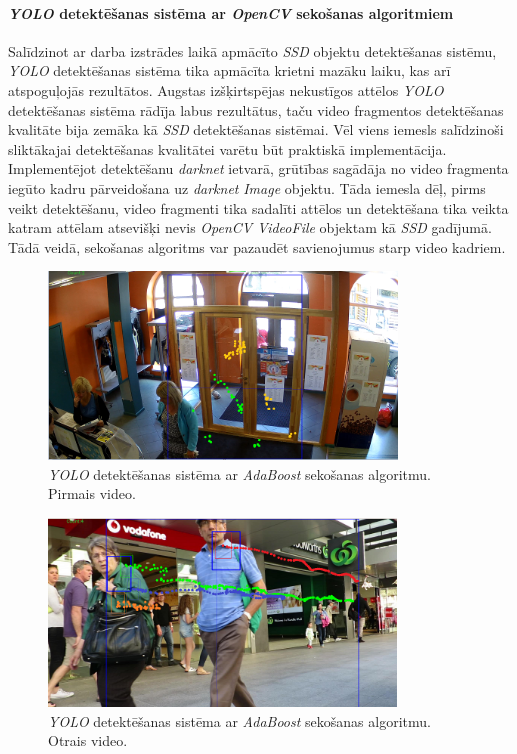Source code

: \paragraph{\textit{YOLO} detektēšanas sistēma ar \textit{OpenCV} sekošanas algoritmiem}
\hfill\par
Salīdzinot ar darba izstrādes laikā apmācīto \textit{SSD} objektu detektēšanas sistēmu, \textit{YOLO} detektēšanas sistēma tika apmācīta krietni mazāku laiku, kas arī atspoguļojās rezultātos. Augstas izšķirtspējas nekustīgos attēlos \textit{YOLO} detektēšanas sistēma rādīja labus rezultātus, taču video fragmentos detektēšanas kvalitāte bija zemāka kā \textit{SSD} detektēšanas sistēmai. Vēl viens iemesls salīdzinoši sliktākajai detektēšanas kvalitātei varētu būt praktiskā implementācija. Implementējot detektēšanu \textit{darknet} ietvarā, grūtības sagādāja no video fragmenta iegūto kadru pārveidošana uz \textit{darknet} \textit{Image} objektu. Tāda iemesla dēļ, pirms veikt detektēšanu, video fragmenti tika sadalīti attēlos un detektēšana tika veikta katram attēlam atsevišķi nevis \textit{OpenCV VideoFile} objektam kā \textit{SSD} gadījumā. Tādā veidā, sekošanas algoritms var pazaudēt savienojumus starp video kadriem.
\newpage
\begin{figure}[H]%
	\centering
	\includegraphics[height=5cm]{images/yolo1.png} %
	\caption{\textit{YOLO} detektēšanas sistēma ar \textit{AdaBoost} sekošanas algoritmu. Pirmais video.}%
	\label{fig:example}%
\end{figure}
\begin{figure}[H]%
	\centering
	\includegraphics[height=5cm]{images/yolo2.png} %
	\caption{\textit{YOLO} detektēšanas sistēma ar \textit{AdaBoost} sekošanas algoritmu. Otrais video.}%
	\label{fig:example}%
\end{figure}
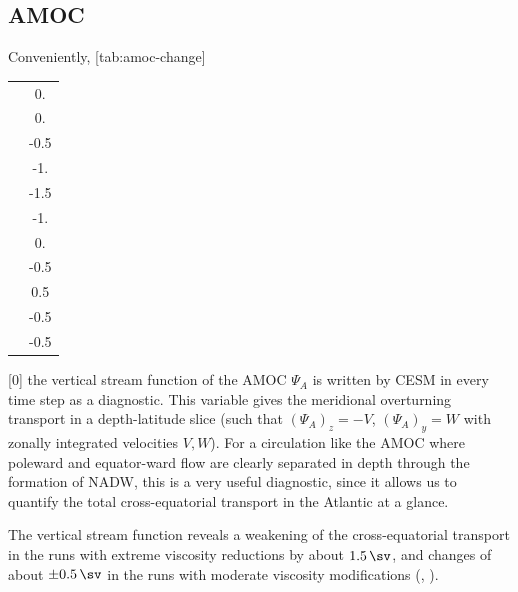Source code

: \clearpage
\subsection{AMOC}
\label{sec:obs-amoc}
Conveniently,%
[tab:amoc-change]{%
	\begin{tabular}{lS[table-format=1.1]}
		 & 0. \\
		 & 0. \\
		 & -0.5 \\
		 & -1. \\[1ex]
		 & -1.5 \\
		 & -1. \\
		 & 0. \\
		 & -0.5 \\
		 & 0.5 \\[1ex]
		 & -0.5 \\
		 & -0.5
	\end{tabular}
}[0]%
the vertical stream function of the \ac{AMOC} \(\Psi_A\) is written by \ac{CESM} in every time step as a diagnostic. This variable gives the meridional overturning transport in a depth-latitude slice (such that \((\Psi_A)_z = -V\), \((\Psi_A)_y = W\) with zonally integrated velocities \(V, W\)). For a circulation like the \ac{AMOC} where poleward and equator-ward flow are clearly separated in depth through the formation of \ac{NADW}, this is a very useful diagnostic, since it allows us to quantify the total cross-equatorial transport in the Atlantic at a glance.

The vertical stream function reveals a weakening of the cross-equatorial transport in the runs with extreme viscosity reductions by about \(\SI{1.5}{\sv}\), and changes of about \(\pm \SI{0.5}{\sv} \) in the runs with moderate viscosity modifications (, ).

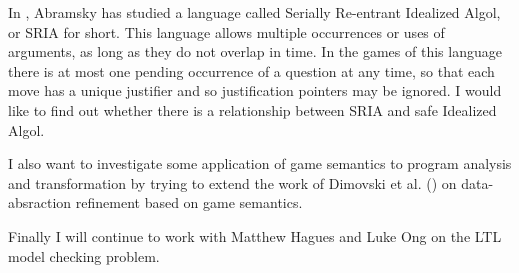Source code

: In \cite{abramsky:mchecking_ia}, Abramsky has studied a language
called Serially Re-entrant Idealized Algol, or SRIA for short. This
language allows multiple occurrences or uses of arguments, as long
as they do not overlap in time. In the games of this language there
is at most one pending occurrence of a question at any time, so that
each move has a unique justifier and so justification pointers may
be ignored. I would like to find out whether there is a relationship
between SRIA and safe Idealized Algol.

I also want to investigate some application of game semantics to
program analysis and transformation by trying to extend the work of
Dimovski et al. (\cite{DBLP:conf/sas/DimovskiGL05}) on
data-absraction refinement based on game semantics.

Finally I will continue to work with Matthew Hagues and Luke Ong on
the LTL model checking problem.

= = = = =

**What you need to do**
From the line that contains "be ignored. I" through the final line of the entries above, every line must be reproduced exactly and nothing more.

**Response to this task**
be ignored. I would like to find out whether there is a relationship
between SRIA and safe Idealized Algol.

I also want to investigate some application of game semantics to
program analysis and transformation by trying to extend the work of
Dimovski et al. (\cite{DBLP:conf/sas/DimovskiGL05}) on
data-absraction refinement based on game semantics.

Finally I will continue to work with Matthew Hagues and Luke Ong on
the LTL model checking problem.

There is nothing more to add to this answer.